A very simple docker compose configuration for development with Node.js, MongoDB, and Redis. This configuration is ment to provide an isolated development enviroment.

Setup

My intention with this configuration is not only to use it by myself, but also share with students who might not have use Docker before. Becuase if this I tried to make the instructions as detailed as possible. If you feel anything is missing or have any questions, please create an issue or a pull request.

Getting Started

To use this configuration you will need to install Docker Engine to run the Docker containers. You will also need to install Docker Compose since this configuration uses three containers. If you have never used Docker before I would recommend you look at Get started with Docker.

Start new project

  1. Create a project folder
  2. Pull the repository into your project folder
  3. Create your entry point file for your javascript program, example app.js. If you want to you can create an src/ folder and place it in there if you want to.
  4. Create an empty file called package.json. We will use npm init later but if the file does not exist the build of the docker image will fail.
  5. Open the Dockerfile in a text editor and edit the line ENV APP_MAIN app.js. Change app.js to whereever you placed your entry point file. Remember that this is relative to the root of your project folder.
  6. Open a terminal and navigate to your project folder
  7. Build the images and start the containers with docker-compose up

Implement into existing project

  1. Pull the repository into your project folder.
  2. If it's not there already, move you package.json to the root of your project.
  3. Open the Dockerfile in a text editor and edit the line ENV APP_MAIN app.js. Change app.js to where your entry point file is relative to the root of the project folder
  4. Open a terminal and navigate to your project folder
  5. Build the images and start the containers with docker-compose up

Run your application

This container uses a npm module called nodemon which detect changes in your project files and rebuilds the project for you, so your application will run every time you make a change.

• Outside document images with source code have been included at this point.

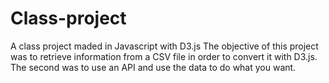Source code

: # Class-project
A class project maded in Javascript with D3.js 
The objective of this project was to retrieve information from a CSV file in order to convert it with D3.js.
The second was to use an API and use the data to do what you want.
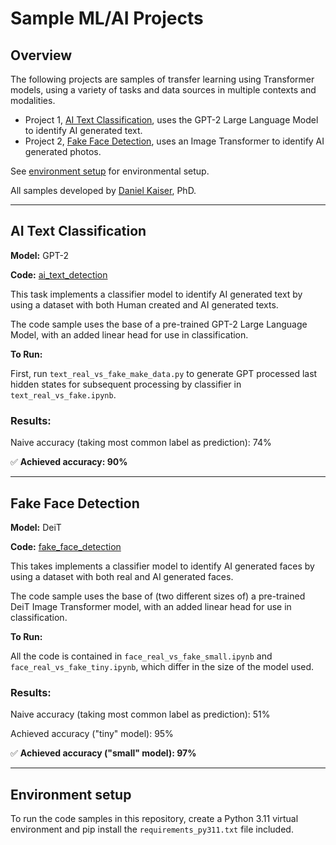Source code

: 
# Sample ML/AI Projects

## Overview
The following projects are samples of transfer learning using Transformer models, using a variety of tasks and data sources in multiple contexts and modalities. 
- Project 1, [AI Text Classification](#ai-text-classification), uses the GPT-2 Large Language Model to identify AI generated text. 
- Project 2, [Fake Face Detection](#fake-face-detection), uses an Image Transformer to identify AI generated photos. 

See [environment setup](#environment-setup) for environmental setup.

All samples developed by [Daniel Kaiser](https://www.linkedin.com/in/daniel-kaiser-a397a419b/), PhD.

---

## AI Text Classification

**Model:** GPT-2

**Code:** [ai_text_detection](https://github.com/dpk2001/sample_projects/tree/main/ai_text_detection)


This task implements a classifier model to identify AI generated text by using a dataset with both Human created and AI generated texts.

The code sample uses the base of a pre-trained GPT-2 Large Language Model, with an added linear head for use in classification.

**To Run:**

First, run `text_real_vs_fake_make_data.py` to generate GPT processed last hidden states for subsequent processing by classifier in `text_real_vs_fake.ipynb`.

### Results:

Naive accuracy (taking most common label as prediction): 74%

:white_check_mark: **Achieved accuracy: 90%** 

---


## Fake Face Detection
**Model:** DeiT

**Code:** [fake_face_detection](https://github.com/dpk2001/sample_projects/tree/main/fake_face_detection)

This takes implements a classifier model to identify AI generated faces by using a dataset with both real and AI generated faces.

The code sample uses the base of (two different sizes of) a pre-trained DeiT Image Transformer model, with an added linear head for use in classification.

**To Run:**

All the code is contained in `face_real_vs_fake_small.ipynb` and `face_real_vs_fake_tiny.ipynb`, which differ in the size of the model used.

### Results:

Naive accuracy (taking most common label as prediction): 51%

Achieved accuracy ("tiny" model): 95%

:white_check_mark: **Achieved accuracy ("small" model): 97%**

---

## Environment setup
To run the code samples in this repository, create a Python 3.11 virtual environment and pip install the `requirements_py311.txt` file included.
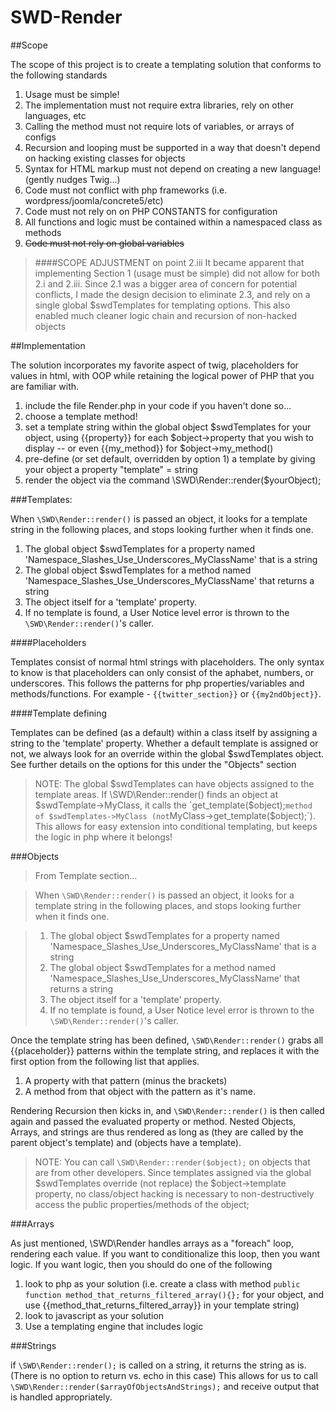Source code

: # SWD-Render


##Scope

The scope of this project is to create a templating solution that conforms to the following standards

1. Usage must be simple!
 1. The implementation must not require extra libraries, rely on other languages, etc
 2. Calling the method must not require lots of variables, or arrays of configs
 3. Recursion and looping must be supported in a way that doesn't depend on hacking existing classes for objects
 4. Syntax for HTML markup must not depend on creating a new language! (gently nudges Twig...)
2. Code must not conflict with php frameworks (i.e. wordpress/joomla/concrete5/etc)
 1. Code must not rely on on PHP CONSTANTS for configuration
 2. All functions and logic must be contained within a namespaced class as methods
 3. ~~Code must not rely on global variables~~ 

>####SCOPE ADJUSTMENT on point 2.iii
It became apparent that implementing Section 1 (usage must be simple) did not allow for both 2.i and 2.iii. Since 2.1 was a bigger area of concern for potential conflicts, I made the design decision to eliminate 2.3, and rely on a single global $swdTemplates for templating options. This also enabled much cleaner logic chain and recursion of non-hacked objects



##Implementation

The solution incorporates my favorite aspect of twig, placeholders for values in html, with OOP while retaining the logical power of PHP that you are familiar with. 

1. include the file Render.php in your code if you haven't done so...
2. choose a template method!
 1. set a template string within the global object $swdTemplates for your object, using {{property}} for each $object->property that you wish to display -- or even {{my_method}} for $object->my_method()
 2. pre-define (or set default, overridden by option 1) a template by giving your object a property "template" = string
2. render the object via the command \SWD\Render::render($yourObject);

###Templates: 

When `\SWD\Render::render()` is passed an object, it looks for a template string in the following places, and stops looking further when it finds one.

1. The global object $swdTemplates for a property named 'Namespace_Slashes_Use_Underscores_MyClassName' that is a string
2. The global object $swdTemplates for a method named 'Namespace_Slashes_Use_Underscores_MyClassName' that returns a string
3. The object itself for a 'template' property. 
4. If no template is found, a User Notice level error is thrown to the `\SWD\Render::render()`'s caller.

####Placeholders

Templates consist of normal html strings with placeholders. The only syntax to know is that placeholders can only consist of the aphabet, numbers, or underscores. This follows the patterns for php properties/variables and methods/functions. For example - `{{twitter_section}}` or `{{my2ndObject}}`.

####Template defining

Templates can be defined (as a default) within a class itself by assigning a string to the 'template' property. Whether a default template is assigned or not, we always look for an override within the global $swdTemplates object. See further details on the options for this under the "Objects" section

>NOTE: The global $swdTemplates can have objects assigned to the template areas. If \SWD\Render::render() finds an object at $swdTemplate->MyClass, it calls the `get_template($object);` method of $swdTemplates->MyClass (not `MyClass->get_template($object);`). This allows for easy extension into conditional templating, but keeps the logic in php where it belongs!



###Objects
>From Template section...

>When `\SWD\Render::render()` is passed an object, it looks for a template string in the following places, and stops looking further when it finds one.

>1. The global object $swdTemplates for a property named 'Namespace_Slashes_Use_Underscores_MyClassName' that is a string
>2. The global object $swdTemplates for a method named 'Namespace_Slashes_Use_Underscores_MyClassName' that returns a string
>3. The object itself for a 'template' property. 
>4. If no template is found, a User Notice level error is thrown to the `\SWD\Render::render()`'s caller.

Once the template string has been defined, `\SWD\Render::render()` grabs all {{placeholder}} patterns within the template string, and replaces it with the first option from the following list that applies.

1. A property with that pattern (minus the brackets) 
2. A method from that object with the pattern as it's name. 

Rendering Recursion then kicks in, and `\SWD\Render::render()` is then called again and passed the evaluated property or method. Nested Objects, Arrays, and strings are thus rendered as long as (they are called by the parent object's template) and (objects have a template).

> NOTE: You can call `\SWD\Render::render($object);` on objects that are from other developers. Since templates assigned via the global $swdTemplates override (not replace) the $object->template property, no class/object hacking is necessary to non-destructively access the public properties/methods of the object;






###Arrays

As just mentioned, \SWD\Render handles arrays as a "foreach" loop, rendering each value. If you want to conditionalize this loop, then you want logic. If you want logic, then you should do one of the following

1. look to php as your solution (i.e. create a class with method `public function method_that_returns_filtered_array(){};` for your object, and use {{method_that_returns_filtered_array}} in your template string)
2. look to javascript as your solution 
3. Use a templating engine that includes logic



###Strings

if `\SWD\Render::render();` is called on a string, it returns the string as is. (There is no option to return vs. echo in this case)
This allows for us to call `\SWD\Render::render($arrayOfObjectsAndStrings);` and receive output that is handled appropriately. 

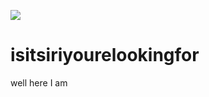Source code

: ![](https://media.giphy.com/media/WS3i2y88foYpE584rI/giphy.gif)
# isitsiriyourelookingfor
well here I am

If you need to install an npm module you can use the run command to send commands to your container. To install the npm module for express on your app container just run docker-compose run app npm install express --save.

Communication

Internal

The configuration devides the application, database, and cache into three containers, so how do they communicate? In this configuration I've created a link from the application container to both the database and cache containers. This makes it possible to communicate with these containers from the application kind of like a network.

This division also means that we can't use localhost:27017 to communicate with the database. The other containers have instead been given a hostname in the application container. To access the MongoDB database instead of localhost:27017 use mongo:27017, and for Redis container redis:6379.

External

The only container accessible from the host machine is the application container which exposes the 8080 port to the host machine. This port is mapped 8080:8080 so to make your application accessible it should listen on port 8080.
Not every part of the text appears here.